Desafortunadamente, no hay ningún producto químico disponible que
pueda proteger a las plantas de enfermedades virales. En
Además, los virus se pueden propagar rápidamente por los insectos
vectores. No tener técnicas claramente definidas
en la mano, los agricultores confían en prácticas de gestión cultural
tradicionales que incluyen
saneamiento de campo mediante la pulverización de plaguicidas, la
plantación de plantas trampa, la eliminación manual de infectados
plantas y cultivos en rotación [2,3]. Aunque los agricultores terminan con
costos adicionales, estos
las técnicas no garantizan que las plantas permanezcan no infectadas en
el campo.
Debido a las prácticas de gestión complejas e ineficaces, el uso de
las variedades y cultivares siguen siendo la mejor opción para manejar
enfermedades virales. sin embargo, el
la disponibilidad de variedades y cultivares resistentes es el mayor
desafío para la mayoría económicamente
cultivos importantes. Los enfoques tradicionales de mejora para mejorar
la resistencia son
tedioso, largo y costoso. Además, la resistencia a menudo es superada
por los recién emergidos
cepas y especies virales.
RESISTENCIA A VIRUS.
Las estrategias para la resistencia viral se clasifican principalmente
como (1) resistencia del gen de la planta huésped (R),
(2) resistencia derivada de patógenos (PDR) y (3) resistencia dirigida a
patógenos (PTR). En
la primera estrategia, los genes R naturales se usan para generar
resistencia en hospedadores susceptibles. por ejemplo, el gen N del
tabaco se usó para desarrollar un tomate transgénico con un
resistencia al virus del mosaico del tabaco (TMV) (4). Desde entonces,
muchos genes R han sido
identificado y utilizado para diseñar la resistencia contra virus. Una
lista de genes R con su
aplicaciones se da en la Tabla 4.1.
En la segunda estrategia, se introducen secuencias virales en el genoma
de una planta que
proporciona resistencia mediada por proteína o ARN. Las secuencias
virales presentes en el
el genoma de la planta interfiere con el ciclo de infección normal del
virus. En el primer intento de PDR, el gen de la proteína de la cubierta
(CP) de TMV se introdujo en el tabaco transgénico para desarrollar
resistencia contra TMV [86]. Desde entonces, varios genes virales y
regiones genómicas tienen
sido utilizado para ingeniería de resistencia a los virus invasores.
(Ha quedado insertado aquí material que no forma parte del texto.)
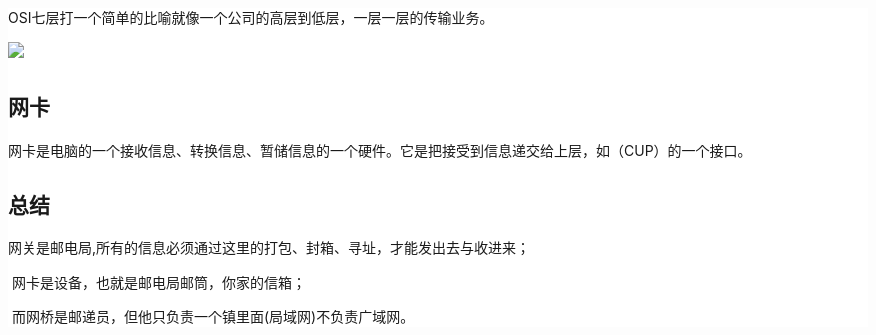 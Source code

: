 OSI七层打一个简单的比喻就像一个公司的高层到低层，一层一层的传输业务。

![](http://mk-images.tagao.top/img/202205041849155.jpg)



## 网卡

网卡是电脑的一个接收信息、转换信息、暂储信息的一个硬件。它是把接受到信息递交给上层，如（CUP）的一个接口。





## 总结

   网关是邮电局,所有的信息必须通过这里的打包、封箱、寻址，才能发出去与收进来；

​    网卡是设备，也就是邮电局邮筒，你家的信箱；

​    而网桥是邮递员，但他只负责一个镇里面(局域网)不负责广域网。

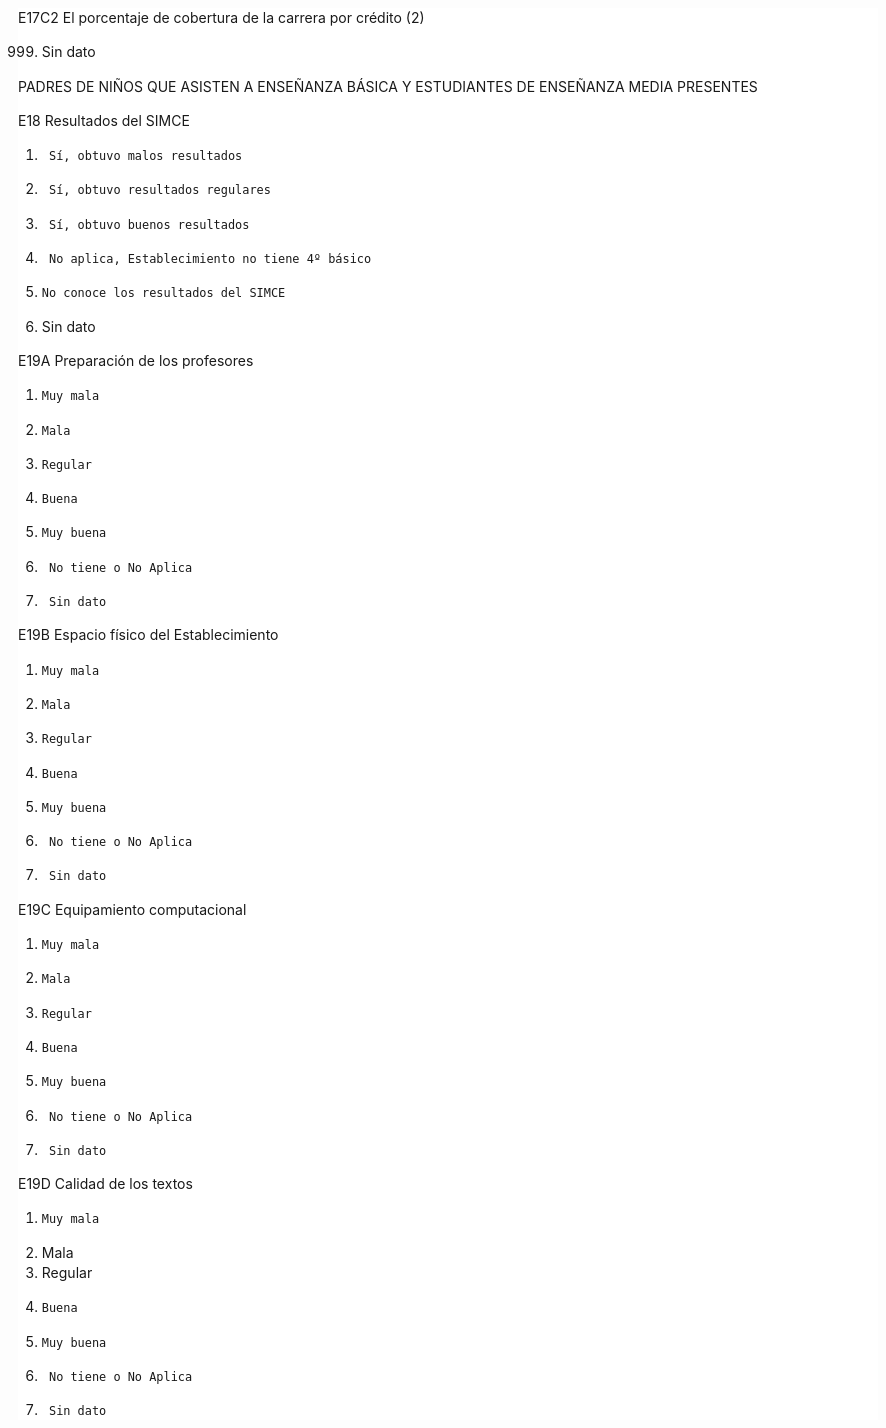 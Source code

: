 E17C2   El   porcentaje   de   cobertura   de   la   carrera   por   crédito   (2)

999. Sin  dato

PADRES DE NIÑOS QUE ASISTEN A ENSEÑANZA BÁSICA Y ESTUDIANTES DE ENSEÑANZA
MEDIA  PRESENTES

E18 Resultados del SIMCE

1.      Sí, obtuvo malos resultados
2.      Sí, obtuvo resultados regulares
3.      Sí, obtuvo buenos resultados
8.      No aplica, Establecimiento no tiene 4º básico
9.     No conoce los resultados del SIMCE
99.  Sin  dato

E19A Preparación de los profesores

1.     Muy mala
2.     Mala
3.     Regular
4.     Buena
5.     Muy buena
6.      No tiene o No Aplica
9.      Sin dato

E19B Espacio físico del Establecimiento

1.     Muy mala
2.     Mala
3.     Regular
4.     Buena
5.     Muy buena
6.      No tiene o No Aplica
9.      Sin dato

E19C Equipamiento  computacional

1.     Muy mala
2.     Mala
3.     Regular
4.     Buena
5.     Muy buena
6.      No tiene o No Aplica
9.      Sin dato

E19D Calidad de los textos

1.     Muy mala
2.    Mala
3.    Regular
4.     Buena
5.     Muy buena
6.      No tiene o No Aplica
9.      Sin dato

</font>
Algunos fueron diseñados utilizando
proteínas virales (pelaje, movimiento y replicasa) para mediar la
resistencia, mientras que otras
acumulación requerida de secuencias de ácido nucleico [interferencia
antisentido ARN y ARN
(RNAi)]. La tercera estrategia utiliza proteínas o enzimas que se dirigen
específicamente a componentes virales.
Por ejemplo, plantas de tabaco transgénicas diseñadas mediante la
introducción de la proteína
quinasa R, un componente de la vía del interferón en mamíferos, mostró
una significativa
resistencia cuando se desafía con múltiples virus [87].
La primera estrategia, el gen R, está limitada debido a la falta de
disponibilidad de genes R para la mayoría
grupo de virus dañino [88]; sin embargo, la segunda estrategia, PDR,
tiene un uso limitado porque
de sus altos niveles de especificidad para el virus de donde se deriva la
secuencia insertada.
Además, un silenciador supresor de virus no relacionados en infecciones
mixtas puede deshabilitar
el transgen-silenciamiento en las plantas habilitadas para PDR [89].
Protein-Mediated Resistance
En este enfoque, la proteína viral en sí misma es responsable de la
resistencia observada. Tres viral
proteínas, CP, proteína de movimiento (MP) y proteína asociada a la
replicación (Rep), tienen
sido utilizado con éxito para desarrollar resistencia contra virus de
plantas.
• Interferencia de ARN.
• El término "ARNi" fue acuñado por Fire y Mello en 1998 para
describir un silenciamiento de genes
• fenómeno basado en dsRNA [158]. RNAi trabaja en el mecanismo de la
postranscripción
• silenciamiento de genes, que es un mecanismo natural de defensa del
huésped. RNAi tiene
• se ha utilizado para generar resistencia contra varios virus,
incluido el mosaico Bean pod
• virus, CMV, virus del mosaico enano del maíz, virus enano de la
soja, virus del mosaico de la caña de azúcar y
• TMV en tabaco o sus respectivas plantas hospedadoras [166e171].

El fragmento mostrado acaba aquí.